Applying the principle of ‘consent’ that causes so many claims to fail, as lawyers we have to assess how far that ‘consent’ extends. If you have been exposed to risk over and above that consented to, you may recover compensation for any injuries sustained.
What do we mean by this?
Let’s look at some of the examples cited above:
The football player arrives to play football and breaks his leg falling into a hole in the pitch that he couldn’t see due to grass growing over it. The player has a reasonable expectation that the pitch will be ‘fit for purpose’ and may well have a claim against the owner/keeper of the grounds.
The horse rider comes off because the jump has been so poorly constructed it falls apart entangling the horse’s legs, in this case you may well have a claim against the course builder.

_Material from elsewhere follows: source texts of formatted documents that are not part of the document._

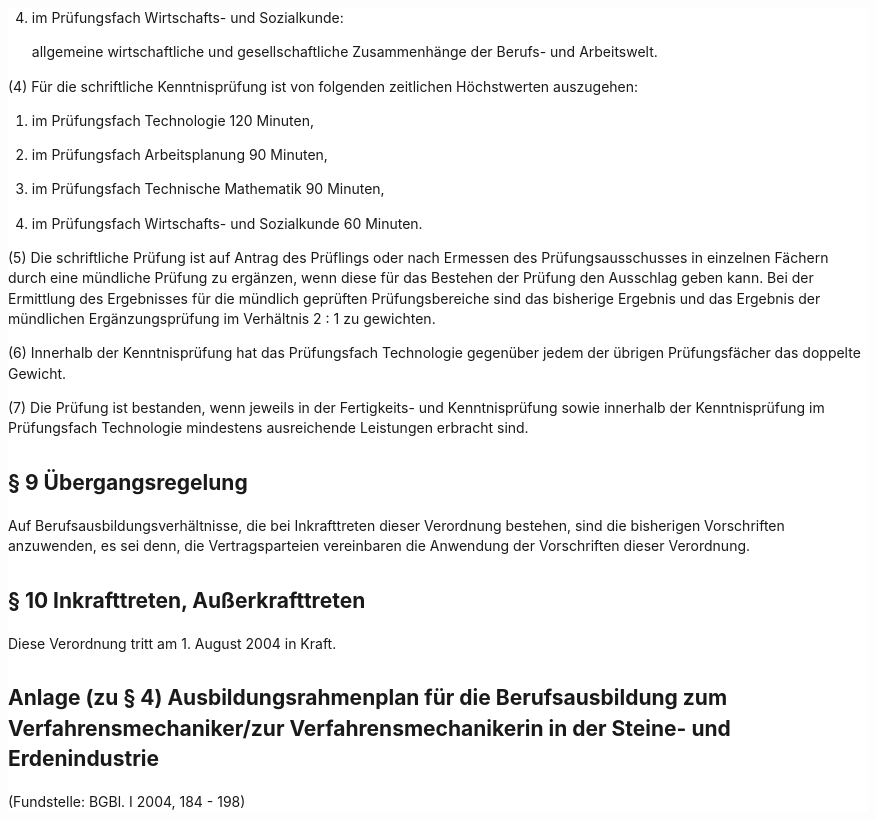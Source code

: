 

4.  im Prüfungsfach Wirtschafts- und Sozialkunde:

    allgemeine wirtschaftliche und gesellschaftliche Zusammenhänge der
    Berufs- und Arbeitswelt.




(4) Für die schriftliche Kenntnisprüfung ist von folgenden zeitlichen
Höchstwerten auszugehen:

1.  im Prüfungsfach Technologie 120 Minuten,


2.  im Prüfungsfach Arbeitsplanung 90 Minuten,


3.  im Prüfungsfach Technische Mathematik 90 Minuten,


4.  im Prüfungsfach Wirtschafts- und Sozialkunde 60 Minuten.




(5) Die schriftliche Prüfung ist auf Antrag des Prüflings oder nach
Ermessen des Prüfungsausschusses in einzelnen Fächern durch eine
mündliche Prüfung zu ergänzen, wenn diese für das Bestehen der Prüfung
den Ausschlag geben kann. Bei der Ermittlung des Ergebnisses für die
mündlich geprüften Prüfungsbereiche sind das bisherige Ergebnis und
das Ergebnis der mündlichen Ergänzungsprüfung im Verhältnis 2 : 1 zu
gewichten.

(6) Innerhalb der Kenntnisprüfung hat das Prüfungsfach Technologie
gegenüber jedem der übrigen Prüfungsfächer das doppelte Gewicht.

(7) Die Prüfung ist bestanden, wenn jeweils in der Fertigkeits- und
Kenntnisprüfung sowie innerhalb der Kenntnisprüfung im Prüfungsfach
Technologie mindestens ausreichende Leistungen erbracht sind.


## § 9 Übergangsregelung

Auf Berufsausbildungsverhältnisse, die bei Inkrafttreten dieser
Verordnung bestehen, sind die bisherigen Vorschriften anzuwenden, es
sei denn, die Vertragsparteien vereinbaren die Anwendung der
Vorschriften dieser Verordnung.


## § 10 Inkrafttreten, Außerkrafttreten

Diese Verordnung tritt am 1. August 2004 in Kraft.


## Anlage (zu § 4) Ausbildungsrahmenplan für die Berufsausbildung zum Verfahrensmechaniker/zur Verfahrensmechanikerin in der Steine- und Erdenindustrie

(Fundstelle: BGBl. I 2004, 184 - 198)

The wrestling spectator would recover compensation for injuries if the entire stand collapsed under the weight of the audience or if he came into contact with some exposed electrical wiring.
And, as for items leaving the field and heading into the audience, the audience are entitled to assume for example, that safety barriers have been properly constructed to stop vehicles safely by using sandbags, straw bales etc., and if the accident occurred because basic safety measures had not been instituted then the injured parties (audience and driver in this example) would have grounds for a claim.